Reporter Shin Chang-min of Biospectator
‘AT132’, a treatment for
Astellas Pharma appears to have found a clue to the possibility of continuing the development of AAV gene therapy, which had its clinical trial halted three years ago when four patients died.
The patient who died in the clinical trial was found to have had an underlying disease related to cholestasis, and as a result, there was a possibility to continue development by excluding patients with cholestasis from recruitment in the future. However, it is still unclear whether clinical development will resume.
On the 15th, Astellas announced that these clinical results were published in the international academic journal ‘The Lancet Neurology’ and disclosed the results of analyzing the cause of patient death following treatment administration.
Astellas was developing a gene therapy drug ‘AT132’ for the indication of X-linked myotubular myopathy (XLMTM), a rare genetic disease, but due to liver/hepatobiliary side effects in phase 1/2 clinical trials in 2020, 3 One patient died, and one additional patient died the following year. As a result, Astellas was placed on clinical hold by the U.S. Food and Drug Administration (FDA).
AT132 is an asset acquired by Astellas when it acquired Audentes Therapeutics for $3 billion in 2020. AT132 is a concept that treats MTM1, the causative gene of X-linked myotubular myopathy (XLMTM), by delivering it using an AAV8 vector.
AT132 was evaluated as a promising treatment by the industry as it showed efficacy in patients’ ventilator independence and sitting without assistance in phase 1/2 clinical trials. However, a total of four patients died in both the high-dose and low-dose treatment groups, darkening the prospects for developing the treatment.
According to this paper published by Astellas, all four patients who died in phase 1/2 clinical trials had underlying diseases such as cholestasis, such as hyperbilirubinaemia and cholestatic hepatitis, before receiving AT132. It was found that there was clinical evidence related to .
In addition, the paper explained that the liver damage-related side effects confirmed in AT132’s clinical trials have different characteristics from the non-cholestatic hepatotoxicity found in currently commercially available AAV-based gene therapy drugs. Hepatotoxicity confirmed in gene therapy for hemophilia and Duchenne muscular dystrophy (DMD) was related to immune response, and symptoms improved as immunosuppression occurred. However, in the case of hepatotoxicity confirmed in clinical trials of AT132, immunosuppression was not effective.
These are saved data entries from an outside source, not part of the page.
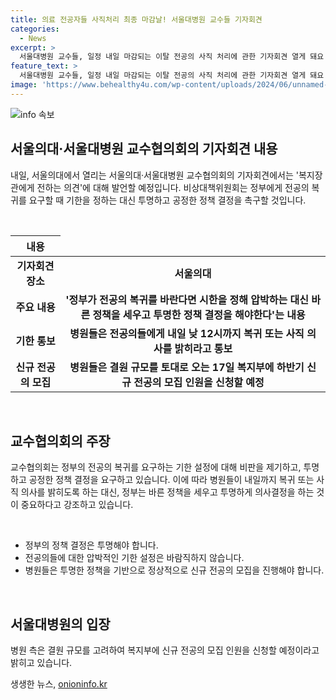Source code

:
 ```yaml
---
title: 의료 전공자들 사직처리 최종 마감날! 서울대병원 교수들 기자회견
categories:
  - News
excerpt: >
  서울대병원 교수들, 일정 내일 마감되는 이탈 전공의 사직 처리에 관한 기자회견 열게 돼요. 교수협의회는 정부에게 압박하지 말고 바른 정책과 투명한 결정을 요구할 예정입니다. 정부는 내일까지 사직 의사를 요구하는 반면, 병원들은 결원 규모에 따라 신규 전공의 모집 인원을 신청할 예정입니다. 클릭하고 싶게 만드는 내용을 담아주세요!
feature_text: >
  서울대병원 교수들, 일정 내일 마감되는 이탈 전공의 사직 처리에 관한 기자회견 열게 돼요. 교수협의회는 정부에게 압박하지 말고 바른 정책과 투명한 결정을 요구할 예정입니다. 정부는 내일까지 사직 의사를 요구하는 반면, 병원들은 결원 규모에 따라 신규 전공의 모집 인원을 신청할 예정입니다. 클릭하고 싶게 만드는 내용을 담아주세요!
image: 'https://www.behealthy4u.com/wp-content/uploads/2024/06/unnamed-file.png'
---
```


<p><img src="https://www.behealthy4u.com/wp-content/uploads/2024/06/unnamed-file.png" alt="info 속보" /></p>

<h2 data-ke-size="size26">서울의대·서울대병원 교수협의회의 기자회견 내용</h2>

<p data-ke-size="size16">내일, 서울의대에서 열리는 서울의대·서울대병원 교수협의회의 기자회견에서는 '복지장관에게 전하는 의견'에 대해 발언할 예정입니다. 비상대책위원회는 정부에게 전공의 복귀를 요구할 때 기한을 정하는 대신 투명하고 공정한 정책 결정을 촉구할 것입니다.</p>

<p data-ke-size="size16">&nbsp;</p>

<table>
<thead>
<tr>
<th style="text-align: center;">내용</th>
</tr>
</thead>
<tbody>
<tr>
<td style="text-align: center; height: 17px;"><b>기자회견 장소</b></td>
<td style="text-align: center; height: 17px;"><b>서울의대</b></td>
</tr>
<tr>
<td style="text-align: center; height: 17px;"><b>주요 내용</b></td>
<td style="text-align: center; height: 17px;"><b>'정부가 전공의 복귀를 바란다면 시한을 정해 압박하는 대신 바른 정책을 세우고 투명한 정책 결정을 해야한다'는 내용</b></td>
</tr>
<tr>
<td style="text-align: center; height: 17px;"><b>기한 통보</b></td>
<td style="text-align: center; height: 17px;"><b>병원들은 전공의들에게 내일 낮 12시까지 복귀 또는 사직 의사를 밝히라고 통보</b></td>
</tr>
<tr>
<td style="text-align: center; height: 17px;"><b>신규 전공의 모집</b></td>
<td style="text-align: center; height: 17px;"><b>병원들은 결원 규모를 토대로 오는 17일 복지부에 하반기 신규 전공의 모집 인원을 신청할 예정</b></td>
</tr>
</tbody>
</table>

<p data-ke-size="size16">&nbsp;</p>

<h2 data-ke-size="size26">교수협의회의 주장</h2>

<p data-ke-size="size16">교수협의회는 정부의 전공의 복귀를 요구하는 기한 설정에 대해 비판을 제기하고, 투명하고 공정한 정책 결정을 요구하고 있습니다. 이에 따라 병원들이 내일까지 복귀 또는 사직 의사를 밝히도록 하는 대신, 정부는 바른 정책을 세우고 투명하게 의사결정을 하는 것이 중요하다고 강조하고 있습니다.</p>

<p data-ke-size="size16">&nbsp;</p>

<ul>
<li>정부의 정책 결정은 투명해야 합니다.</li>
<li>전공의들에 대한 압박적인 기한 설정은 바람직하지 않습니다.</li>
<li>병원들은 투명한 정책을 기반으로 정상적으로 신규 전공의 모집을 진행해야 합니다.</li>
</ul>

<p data-ke-size="size16">&nbsp;</p>

<h2 data-ke-size="size26">서울대병원의 입장</h2>

<p data-ke-size="size16">병원 측은 결원 규모를 고려하여 복지부에 신규 전공의 모집 인원을 신청할 예정이라고 밝히고 있습니다.</p>
생생한 뉴스, <a href="https://onioninfo.kr" rel="dofollow">onioninfo.kr</a>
Astellas explained that following the death of a patient due to cholestatic hepatopathy, it is investigating the tendency of cholestasis in XLMTM patients and is identifying the mechanism related to AT132. It is expected that this will reduce the risk of side effects in patients receiving AT132 in the future. Astellas is considering blood bile acid testing to analyze patients’ tendency to cholestasis.
Richard Wilson, Senior Vice President, Genetic Regulation, Astellas, said, “We are working to address the challenges of currently halted trials, and this paper provides a guide to advance promising treatments for XLMTM. “I think we can do it,” he said.